* _Aim of the task_: Reproduce word for word the lines between those holding "[Market Analysis Report" and "Premium Chai Tea.docx.+++", inclusive, and nothing else from the data below.

* _Dataset entries_:
═══
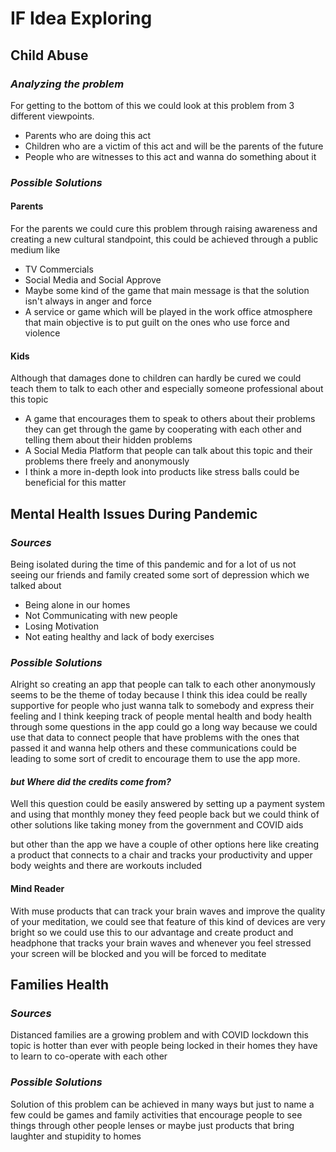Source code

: # **IF** Idea Exploring



## Child Abuse
### *Analyzing the problem*
For getting to the bottom of this we could look at this problem from 3 different viewpoints.
 - Parents who are doing this act
 - Children who are a victim of this act and will be the parents of the future
 - People who are witnesses to this act and wanna do something about it


### *Possible Solutions*
#### Parents
For the parents we could cure this problem through raising awareness and creating a new cultural standpoint, this could be achieved through a public medium like
 - TV Commercials
 - Social Media and Social Approve
 - Maybe some kind of the game that main message is that the solution isn't always in anger and force
 - A service or game which will be played in the work office atmosphere that main objective is to put guilt on the ones who use force and violence


#### Kids
Although that damages done to children can hardly be cured we could teach them to talk to each other and especially someone professional about this topic
 - A game that encourages them to speak to others about their problems they can get through the game by cooperating with each other and telling them about their hidden problems
 - A Social Media Platform that people can talk about this topic and their problems there freely and anonymously
 - I think a more in-depth look into products like stress balls could be beneficial for this matter



## Mental Health Issues During Pandemic


### *Sources*
Being isolated during the time of this pandemic and for a lot of us not seeing our friends and family created some sort of depression which we talked about
 - Being alone in our homes
 - Not Communicating with new people
 - Losing Motivation 
 - Not eating healthy and lack of body exercises


### *Possible Solutions*
Alright so creating an app that people can talk to each other anonymously seems to be the theme of today because I think this idea could be really supportive for people who just wanna talk to somebody and express their feeling and I think keeping track of people mental health and body health through some questions in the app could go a long way because we could use that data to connect people that have problems with the ones that passed it and wanna help others and these communications could be leading to some sort of credit to encourage them to use the app more. 


#### *but Where did the credits come from?*
Well this question could be easily answered by setting up a payment system and using that monthly money they feed people back but we could think of other solutions like taking money from the government and COVID aids

but other than the app we have a couple of other options here like creating a product that connects to a chair and tracks your productivity and upper body weights and there are workouts included


#### Mind Reader
With muse products that can track your brain waves and improve the quality of your meditation, we could see that feature of this kind of devices are very bright so we could use this to our advantage and create product and headphone that tracks your brain waves and whenever you feel stressed your screen will be blocked and you will be forced to meditate



## Families Health 
### *Sources*
Distanced families are a growing problem and with COVID lockdown this topic is hotter than ever with people being locked in their homes they have to learn to co-operate with each other 


### *Possible Solutions*
Solution of this problem can be achieved in many ways but just to name a few could be games and family activities that encourage people to see things through other people lenses or maybe just products that bring laughter and stupidity to homes
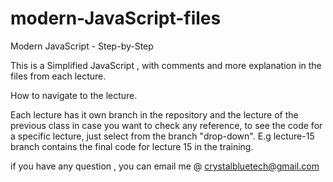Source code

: # modern-JavaScript-files
Modern JavaScript - Step-by-Step

This is a Simplified JavaScript , with comments and more explanation in the files from each lecture. 

How to navigate to the lecture.

Each lecture has it own branch in the repository and the lecture of the previous class in case you  want to  check  any reference, to see the code for a specific lecture,
just select from the branch "drop-down". E.g lecture-15 branch contains the final code for lecture 15 in the training.

if you have any question , you can email me @ crystalbluetech@gmail.com
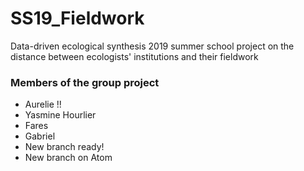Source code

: # SS19_Fieldwork
Data-driven ecological synthesis 2019 summer school project on the distance between ecologists' institutions and their fieldwork

### Members of the group project
- Aurelie !!
- Yasmine Hourlier
- Fares
- Gabriel
- New branch ready!
- New branch on Atom
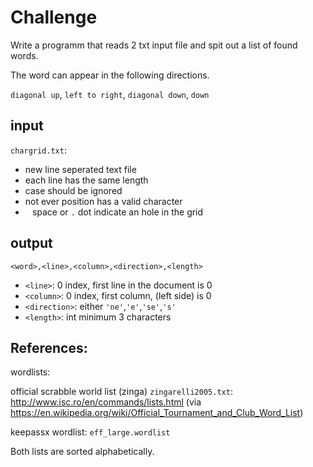 Challenge
=========

Write a programm that reads 2 txt input file and spit out a list of found words.

The word can appear in the following directions.

`diagonal up`, `left to right`, `diagonal down`, `down`

input
-----

`chargrid.txt`:
* new line seperated text file
* each line has the same length
* case should be ignored
* not ever position has a valid character
* ` ` space or `.` dot indicate an hole in the grid

output
------

`<word>,<line>,<column>,<direction>,<length>`

* `<line>`: 0 index, first line in the document is 0
* `<column>`: 0 index, first column, (left side) is 0
* `<direction>`: either `'ne'`,`'e'`,`'se'`,`'s'`
* `<length>`: int minimum 3 characters

References:
-----------

wordlists:

official scrabble world list (zinga) `zingarelli2005.txt`:
http://www.isc.ro/en/commands/lists.html
(via https://en.wikipedia.org/wiki/Official_Tournament_and_Club_Word_List)

keepassx wordlist: `eff_large.wordlist`

Both lists are sorted alphabetically.
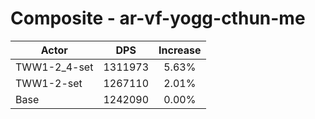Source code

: # Composite - ar-vf-yogg-cthun-me
| Actor | DPS | Increase |
|---|:---:|:---:|
|TWW1-2_4-set|1311973|5.63%|
|TWW1-2-set|1267110|2.01%|
|Base|1242090|0.00%|

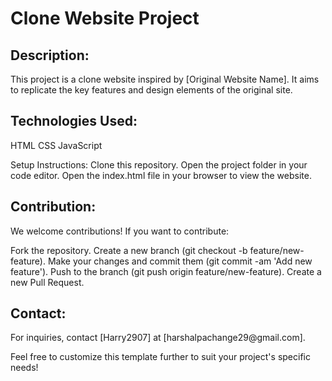 <h1>Clone Website Project</h1>

<h2>Description:</h2>
This project is a clone website inspired by [Original Website Name]. It aims to replicate the key features and design elements of the original site.

<h2>Technologies Used:</h2>
HTML
CSS
JavaScript


Setup Instructions:
Clone this repository.
Open the project folder in your code editor.
Open the index.html file in your browser to view the website.

<h2>Contribution:</h2>
We welcome contributions! If you want to contribute:

Fork the repository.
Create a new branch (git checkout -b feature/new-feature).
Make your changes and commit them (git commit -am 'Add new feature').
Push to the branch (git push origin feature/new-feature).
Create a new Pull Request.


<h2>Contact:</h2>
For inquiries, contact [Harry2907] at [harshalpachange29@gmail.com].

Feel free to customize this template further to suit your project's specific needs!
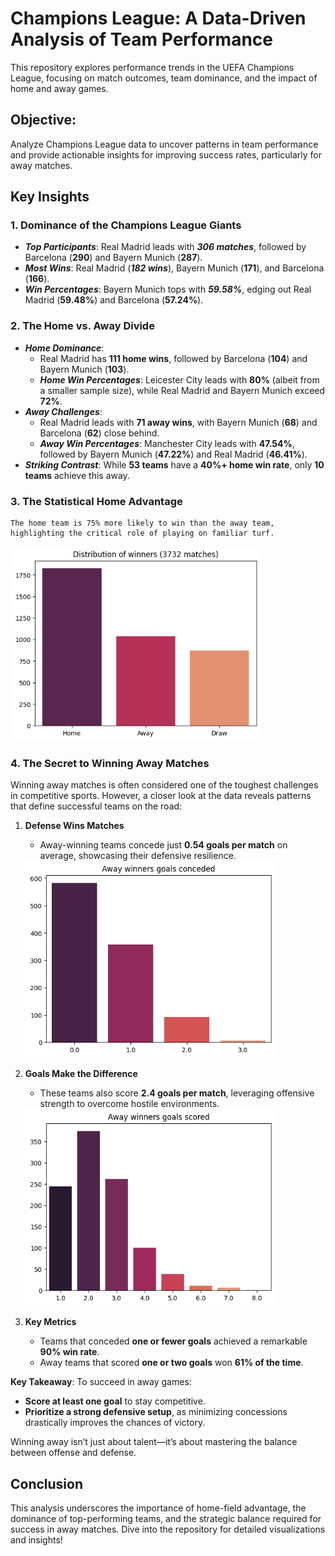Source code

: # Champions League: A Data-Driven Analysis of Team Performance

This repository explores performance trends in the UEFA Champions League, focusing on match outcomes, team dominance, and the impact of home and away games.

## Objective: 
Analyze Champions League data to uncover patterns in team performance and provide actionable insights for improving success rates, particularly for away matches.

## Key Insights

### 1. **Dominance of the Champions League Giants**
- ***Top Participants***: Real Madrid leads with ***306 matches***, followed by Barcelona (**290**) and Bayern Munich (**287**).
- ***Most Wins***: Real Madrid (***182 wins***), Bayern Munich (**171**), and Barcelona (**166**).
- ***Win Percentages***: Bayern Munich tops with ***59.58%***, edging out Real Madrid (**59.48%**) and Barcelona (**57.24%**).

### 2. **The Home vs. Away Divide**
- ***Home Dominance***: 
  - Real Madrid has **111 home wins**, followed by Barcelona (**104**) and Bayern Munich (**103**).
  - ***Home Win Percentages***: Leicester City leads with **80%** (albeit from a smaller sample size), while Real Madrid and Bayern Munich exceed **72%**.
- ***Away Challenges***: 
  - Real Madrid leads with **71 away wins**, with Bayern Munich (**68**) and Barcelona (**62**) close behind.
  - ***Away Win Percentages***: Manchester City leads with **47.54%**, followed by Bayern Munich (**47.22%**) and Real Madrid (**46.41%**).
- ***Striking Contrast***: While **53 teams** have a **40%+ home win rate**, only **10 teams** achieve this away.


### 3. **The Statistical Home Advantage**
    The home team is 75% more likely to win than the away team, highlighting the critical role of playing on familiar turf.

<img src="images\home_or_away.png" alt="" width=400>


### 4. **The Secret to Winning Away Matches**  

Winning away matches is often considered one of the toughest challenges in competitive sports. However, a closer look at the data reveals patterns that define successful teams on the road:  

1. **Defense Wins Matches**  
   - Away-winning teams concede just **0.54 goals per match** on average, showcasing their defensive resilience.  

    <img src="images\away_conceded.png" alt="" width=400>

2. **Goals Make the Difference**  
   - These teams also score **2.4 goals per match**, leveraging offensive strength to overcome hostile environments.

   <img src="images\away_goals.png" alt="" width=400>

3. **Key Metrics**  
   - Teams that conceded **one or fewer goals** achieved a remarkable **90% win rate**.
   - Away teams that scored **one or two goals** won **61% of the time**.

**Key Takeaway**: To succeed in away games:  
- **Score at least one goal** to stay competitive.  
- **Prioritize a strong defensive setup**, as minimizing concessions drastically improves the chances of victory.  

Winning away isn’t just about talent—it’s about mastering the balance between offense and defense.  


## Conclusion
This analysis underscores the importance of home-field advantage, the dominance of top-performing teams, and the strategic balance required for success in away matches. Dive into the repository for detailed visualizations and insights!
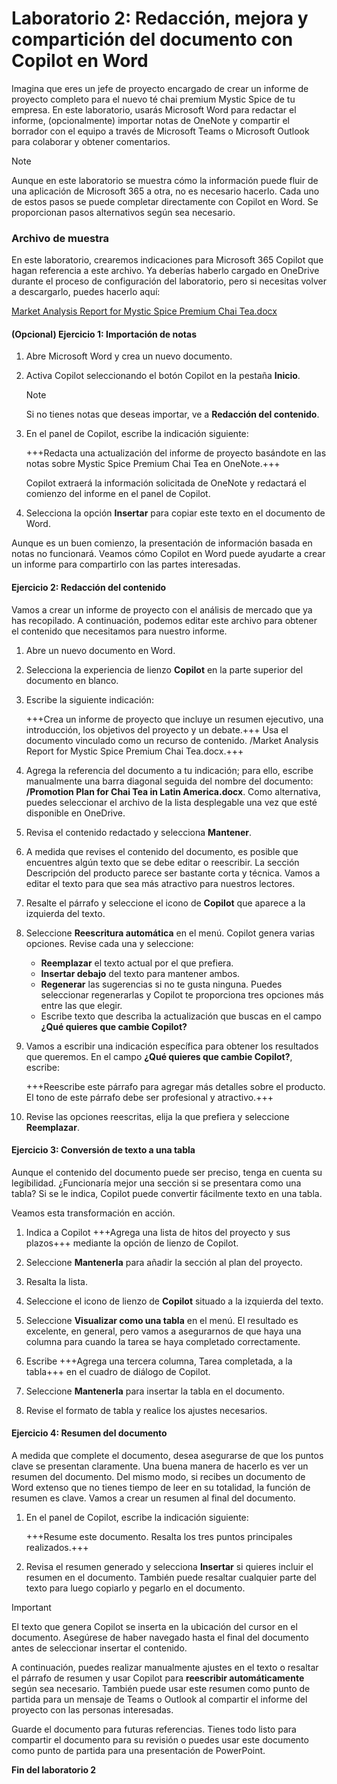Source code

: # Laboratorio 2: Redacción, mejora y compartición del documento con Copilot en Word

Imagina que eres un jefe de proyecto encargado de crear un informe de proyecto completo para el nuevo té chai premium Mystic Spice de tu empresa. En este laboratorio, usarás Microsoft Word para redactar el informe, (opcionalmente) importar notas de OneNote y compartir el borrador con el equipo a través de Microsoft Teams o Microsoft Outlook para colaborar y obtener comentarios.

> [!NOTE]
> Aunque en este laboratorio se muestra cómo la información puede fluir de una aplicación de Microsoft 365 a otra, no es necesario hacerlo. Cada uno de estos pasos se puede completar directamente con Copilot en Word. Se proporcionan pasos alternativos según sea necesario.

### Archivo de muestra

En este laboratorio, crearemos indicaciones para Microsoft 365 Copilot que hagan referencia a este archivo. Ya deberías haberlo cargado en OneDrive durante el proceso de configuración del laboratorio, pero si necesitas volver a descargarlo, puedes hacerlo aquí:

[Market Analysis Report for Mystic Spice Premium Chai Tea.docx](https://go.microsoft.com/fwlink/?linkid=2268826)

#### (Opcional) Ejercicio 1: Importación de notas 

1. Abre Microsoft Word y crea un nuevo documento.

1. Activa Copilot seleccionando el botón Copilot en la pestaña **Inicio**.

    > [!NOTE]
    > Si no tienes notas que deseas importar, ve a **Redacción del contenido**.

1. En el panel de Copilot, escribe la indicación siguiente:

    +++Redacta una actualización del informe de proyecto basándote en las notas sobre Mystic Spice Premium Chai Tea en OneNote.+++

    Copilot extraerá la información solicitada de OneNote y redactará el comienzo del informe en el panel de Copilot.

1. Selecciona la opción **Insertar** para copiar este texto en el documento de Word.

Aunque es un buen comienzo, la presentación de información basada en notas no funcionará. Veamos cómo Copilot en Word puede ayudarte a crear un informe para compartirlo con las partes interesadas.

#### Ejercicio 2: Redacción del contenido

Vamos a crear un informe de proyecto con el análisis de mercado que ya has recopilado. A continuación, podemos editar este archivo para obtener el contenido que necesitamos para nuestro informe.

1. Abre un nuevo documento en Word.

1. Selecciona la experiencia de lienzo **Copilot** en la parte superior del documento en blanco.

1. Escribe la siguiente indicación:

    +++Crea un informe de proyecto que incluye un resumen ejecutivo, una introducción, los objetivos del proyecto y un debate.+++ Usa el documento vinculado como un recurso de contenido. /Market Analysis Report for Mystic Spice Premium Chai Tea.docx.+++

1. Agrega la referencia del documento a tu indicación; para ello, escribe manualmente una barra diagonal seguida del nombre del documento: **/Promotion Plan for Chai Tea in Latin America.docx**. Como alternativa, puedes seleccionar el archivo de la lista desplegable una vez que esté disponible en OneDrive.
   
1. Revisa el contenido redactado y selecciona **Mantener**.

1. A medida que revises el contenido del documento, es posible que encuentres algún texto que se debe editar o reescribir. La sección Descripción del producto parece ser bastante corta y técnica. Vamos a editar el texto para que sea más atractivo para nuestros lectores.

1. Resalte el párrafo y seleccione el icono de **Copilot** que aparece a la izquierda del texto.

1. Seleccione **Reescritura automática** en el menú. Copilot genera varias opciones. Revise cada una y seleccione:

    - **Reemplazar** el texto actual por el que prefiera.
    - **Insertar debajo** del texto para mantener ambos.
    - **Regenerar** las sugerencias si no te gusta ninguna. Puedes seleccionar regenerarlas y Copilot te proporciona tres opciones más entre las que elegir.
    - Escribe texto que describa la actualización que buscas en el campo **¿Qué quieres que cambie Copilot?**

1. Vamos a escribir una indicación específica para obtener los resultados que queremos. En el campo **¿Qué quieres que cambie Copilot?**, escribe:

    +++Reescribe este párrafo para agregar más detalles sobre el producto. El tono de este párrafo debe ser profesional y atractivo.+++

1. Revise las opciones reescritas, elija la que prefiera y seleccione **Reemplazar**.

#### Ejercicio 3: Conversión de texto a una tabla

Aunque el contenido del documento puede ser preciso, tenga en cuenta su legibilidad. ¿Funcionaría mejor una sección si se presentara como una tabla? Si se le indica, Copilot puede convertir fácilmente texto en una tabla.

Veamos esta transformación en acción.

1. Indica a Copilot +++Agrega una lista de hitos del proyecto y sus plazos+++ mediante la opción de lienzo de Copilot.

1. Seleccione **Mantenerla** para añadir la sección al plan del proyecto.

1. Resalta la lista.

1. Seleccione el icono de lienzo de **Copilot** situado a la izquierda del texto.

1. Seleccione **Visualizar como una tabla** en el menú. El resultado es excelente, en general, pero vamos a asegurarnos de que haya una columna para cuando la tarea se haya completado correctamente.

1. Escribe +++Agrega una tercera columna, Tarea completada, a la tabla+++ en el cuadro de diálogo de Copilot.

1. Seleccione **Mantenerla** para insertar la tabla en el documento.

1. Revise el formato de tabla y realice los ajustes necesarios.

#### Ejercicio 4: Resumen del documento

A medida que complete el documento, desea asegurarse de que los puntos clave se presentan claramente. Una buena manera de hacerlo es ver un resumen del documento. Del mismo modo, si recibes un documento de Word extenso que no tienes tiempo de leer en su totalidad, la función de resumen es clave. Vamos a crear un resumen al final del documento.

1. En el panel de Copilot, escribe la indicación siguiente:

    +++Resume este documento. Resalta los tres puntos principales realizados.+++

1. Revisa el resumen generado y selecciona **Insertar** si quieres incluir el resumen en el documento. También puede resaltar cualquier parte del texto para luego copiarlo y pegarlo en el documento.

> [!IMPORTANT]
> El texto que genera Copilot se inserta en la ubicación del cursor en el documento. Asegúrese de haber navegado hasta el final del documento antes de seleccionar insertar el contenido.

A continuación, puedes realizar manualmente ajustes en el texto o resaltar el párrafo de resumen y usar Copilot para **reescribir automáticamente** según sea necesario. También puede usar este resumen como punto de partida para un mensaje de Teams o Outlook al compartir el informe del proyecto con las personas interesadas.

Guarde el documento para futuras referencias. Tienes todo listo para compartir el documento para su revisión o puedes usar este documento como punto de partida para una presentación de PowerPoint.

**Fin del laboratorio 2**
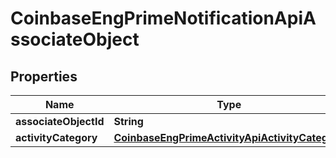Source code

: 
# CoinbaseEngPrimeNotificationApiAssociateObject

## Properties
Name | Type | Description | Notes
------------ | ------------- | ------------- | -------------
**associateObjectId** | **String** |  |  [optional]
**activityCategory** | [**CoinbaseEngPrimeActivityApiActivityCategory**](CoinbaseEngPrimeActivityApiActivityCategory.md) |  |  [optional]



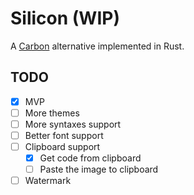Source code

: # Silicon (WIP)

A [Carbon](https://github.com/dawnlabs/carbon) alternative implemented in Rust.

## TODO

- [x] MVP 
- [ ] More themes
- [ ] More syntaxes support
- [ ] Better font support
- [ ] Clipboard support
  - [x] Get code from clipboard
  - [ ] Paste the image to clipboard
- [ ] Watermark

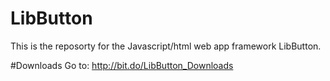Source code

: # LibButton
This is the  reposorty for the Javascript/html web app framework LibButton.

#Downloads
Go to: http://bit.do/LibButton_Downloads
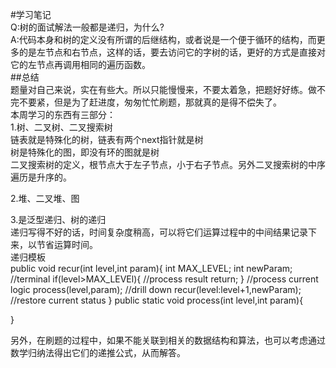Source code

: #学习笔记  
Q:树的面试解法一般都是递归，为什么?  
A:代码本身和树的定义没有所谓的后继结构，或者说是一个便于循环的结构，而更多的是左节点和右节点，这样的话，要去访问它的字树的话，更好的方式是直接对它的左节点再调用相同的遍历函数。  
##总结  
题量对自己来说，实在有些大。所以只能慢慢来，不要太着急，把题好好练。做不完不要紧，但是为了赶进度，匆匆忙忙刷题，那就真的是得不偿失了。  
本周学习的东西有三部分：  
1.树、二叉树、二叉搜索树  
链表就是特殊化的树，链表有两个next指针就是树  
树是特殊化的图，即没有环的图就是树  
二叉搜索树的定义，根节点大于左子节点，小于右子节点。另外二叉搜索树的中序遍历是升序的。  

2.堆、二叉堆、图  

3.是泛型递归、树的递归  
递归写得不好的话，时间复杂度稍高，可以将它们运算过程中的中间结果记录下来，以节省运算时间。  
递归模板  
public void recur(int level,int param){
	int MAX_LEVEL;
	int newParam;
	//terminal
	if(level>MAX_LEVEl){
		//process result
		return;
	}
	//process current logic
	process(level,param);
	//drill down
	recur(level:level+1,newParam);
	//restore current status
}
public static void process(int level,int param){

}

另外，在刷题的过程中，如果不能关联到相关的数据结构和算法，也可以考虑通过数学归纳法得出它们的递推公式，从而解答。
═══
* _Reply to the task_:
[Market Analysis Report for Mystic Spice Premium Chai Tea.docx](https://go.microsoft.com/fwlink/?linkid=2268826)

#### (Opcional) Ejercicio 1: Importación de notas 

1. Abre Microsoft Word y crea un nuevo documento.

1. Activa Copilot seleccionando el botón Copilot en la pestaña **Inicio**.

    > [!NOTE]
    > Si no tienes notas que deseas importar, ve a **Redacción del contenido**.

1. En el panel de Copilot, escribe la indicación siguiente:

    +++Redacta una actualización del informe de proyecto basándote en las notas sobre Mystic Spice Premium Chai Tea en OneNote.+++

    Copilot extraerá la información solicitada de OneNote y redactará el comienzo del informe en el panel de Copilot.

1. Selecciona la opción **Insertar** para copiar este texto en el documento de Word.

Aunque es un buen comienzo, la presentación de información basada en notas no funcionará. Veamos cómo Copilot en Word puede ayudarte a crear un informe para compartirlo con las partes interesadas.

#### Ejercicio 2: Redacción del contenido

Vamos a crear un informe de proyecto con el análisis de mercado que ya has recopilado. A continuación, podemos editar este archivo para obtener el contenido que necesitamos para nuestro informe.

1. Abre un nuevo documento en Word.

1. Selecciona la experiencia de lienzo **Copilot** en la parte superior del documento en blanco.

1. Escribe la siguiente indicación:

    +++Crea un informe de proyecto que incluye un resumen ejecutivo, una introducción, los objetivos del proyecto y un debate.+++ Usa el documento vinculado como un recurso de contenido. /Market Analysis Report for Mystic Spice Premium Chai Tea.docx.+++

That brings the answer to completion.